__Exercise directions__
Among the records below, how many lines contain "hello"? State the number and nothing more.

[Excerpted records]

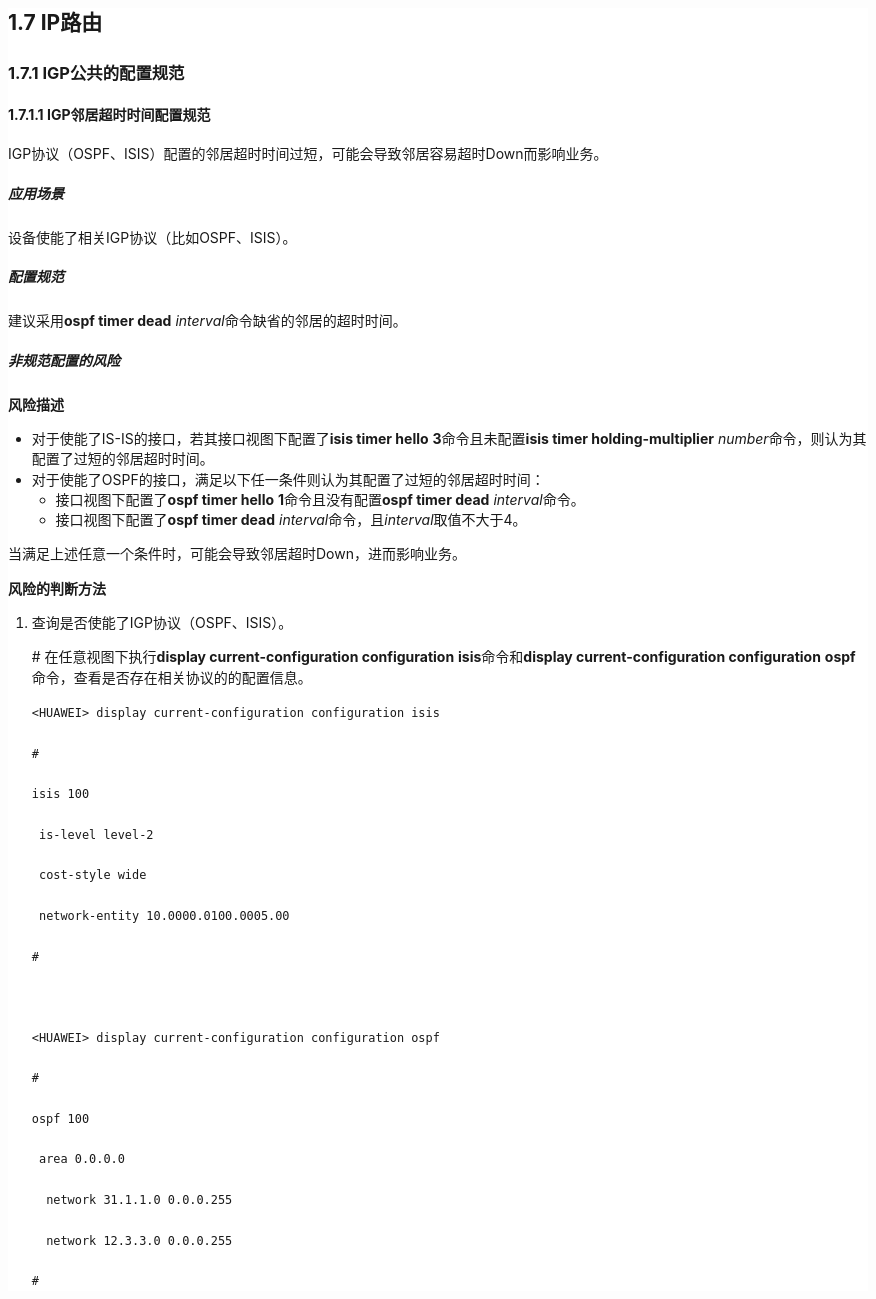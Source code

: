 
## 1.7 IP路由

### 1.7.1 IGP公共的配置规范

#### 1.7.1.1 IGP邻居超时时间配置规范

IGP协议（OSPF、ISIS）配置的邻居超时时间过短，可能会导致邻居容易超时Down而影响业务。

##### 应用场景

设备使能了相关IGP协议（比如OSPF、ISIS）。

##### 配置规范

建议采用**ospf timer dead** *interval*命令缺省的邻居的超时时间。

##### 非规范配置的风险

**风险描述**

- 对于使能了IS-IS的接口，若其接口视图下配置了**isis timer hello** **3**命令且未配置**isis timer holding-multiplier** *number*命令，则认为其配置了过短的邻居超时时间。
- 对于使能了OSPF的接口，满足以下任一条件则认为其配置了过短的邻居超时时间：
  - 接口视图下配置了**ospf timer hello** **1**命令且没有配置**ospf timer dead** *interval*命令。
  - 接口视图下配置了**ospf timer dead** *interval*命令，且*interval*取值不大于4。

当满足上述任意一个条件时，可能会导致邻居超时Down，进而影响业务。

**风险的判断方法**

1. 查询是否使能了IGP协议（OSPF、ISIS）。

   \# 在任意视图下执行**display current-configuration configuration** **isis**命令和**display current-configuration configuration** **ospf**命令，查看是否存在相关协议的的配置信息。

   ```
   <HUAWEI> display current-configuration configuration isis

   #

   isis 100

    is-level level-2

    cost-style wide

    network-entity 10.0000.0100.0005.00

   #

   

   <HUAWEI> display current-configuration configuration ospf 

   #

   ospf 100

    area 0.0.0.0

     network 31.1.1.0 0.0.0.255

     network 12.3.3.0 0.0.0.255

   #
   ```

[/Excerpted records]

__Reply to the exercise__
2